The output consists only of the lines from the one with "# Poetry configuration" through the end of the records, each printed exactly, and contains no pictures.

──────────

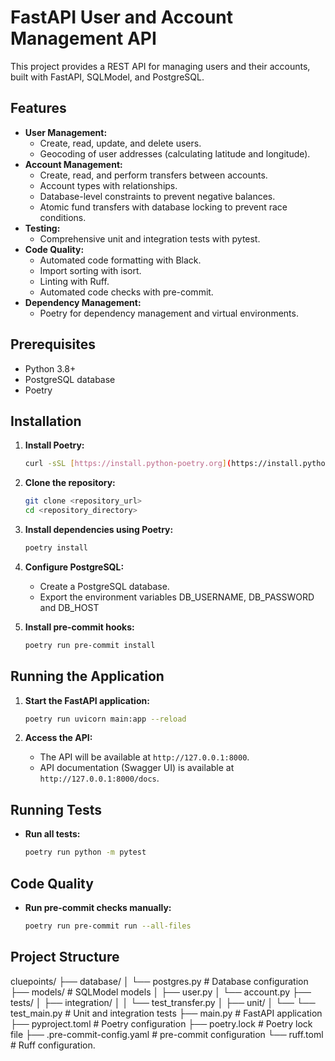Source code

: # FastAPI User and Account Management API

This project provides a REST API for managing users and their accounts, built with FastAPI, SQLModel, and PostgreSQL.

## Features

* **User Management:**
    * Create, read, update, and delete users.
    * Geocoding of user addresses (calculating latitude and longitude).
* **Account Management:**
    * Create, read, and perform transfers between accounts.
    * Account types with relationships.
    * Database-level constraints to prevent negative balances.
    * Atomic fund transfers with database locking to prevent race conditions.
* **Testing:**
    * Comprehensive unit and integration tests with pytest.
* **Code Quality:**
    * Automated code formatting with Black.
    * Import sorting with isort.
    * Linting with Ruff.
    * Automated code checks with pre-commit.
* **Dependency Management:**
    * Poetry for dependency management and virtual environments.

## Prerequisites

* Python 3.8+
* PostgreSQL database
* Poetry

## Installation

1.  **Install Poetry:**

    ```bash
    curl -sSL [https://install.python-poetry.org](https://install.python-poetry.org) | python3 -
    ```

2.  **Clone the repository:**

    ```bash
    git clone <repository_url>
    cd <repository_directory>
    ```

3.  **Install dependencies using Poetry:**

    ```bash
    poetry install
    ```

4.  **Configure PostgreSQL:**

    * Create a PostgreSQL database.
    * Export the environment variables DB_USERNAME, DB_PASSWORD and DB_HOST

5.  **Install pre-commit hooks:**

    ```bash
    poetry run pre-commit install
    ```

## Running the Application

1.  **Start the FastAPI application:**

    ```bash
    poetry run uvicorn main:app --reload
    ```

2.  **Access the API:**

    * The API will be available at `http://127.0.0.1:8000`.
    * API documentation (Swagger UI) is available at `http://127.0.0.1:8000/docs`.

## Running Tests

* **Run all tests:**

    ```bash
    poetry run python -m pytest
    ```

## Code Quality

* **Run pre-commit checks manually:**

    ```bash
    poetry run pre-commit run --all-files
    ```

## Project Structure

cluepoints/
├── database/
│   └── postgres.py     # Database configuration
├── models/            # SQLModel models
│   ├── user.py
│   └── account.py
├── tests/
│   ├── integration/
│   │   └── test_transfer.py
│   ├── unit/
│   └──  └── test_main.py        # Unit and integration tests
├── main.py             # FastAPI application
├── pyproject.toml         # Poetry configuration
├── poetry.lock            # Poetry lock file
├── .pre-commit-config.yaml # pre-commit configuration
└── ruff.toml               # Ruff configuration.
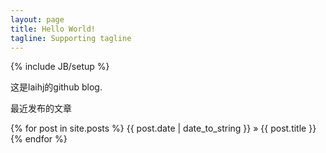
 ```yaml
---
layout: page
title: Hello World!
tagline: Supporting tagline
---
```

{% include JB/setup %}

这是laihj的github blog.

最近发布的文章

{% for post in site.posts %}
{{ post.date | date_to_string }} » {{ post.title }}
{% endfor %}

──────────

## RESPONSE BOX
├── pyproject.toml         # Poetry configuration
├── poetry.lock            # Poetry lock file
├── .pre-commit-config.yaml # pre-commit configuration
└── ruff.toml               # Ruff configuration.
 ```yaml
---
layout: page
title: Hello World!
tagline: Supporting tagline
---
```

{% include JB/setup %}

这是laihj的github blog.

最近发布的文章

{% for post in site.posts %}
{{ post.date | date_to_string }} » {{ post.title }}
{% endfor %}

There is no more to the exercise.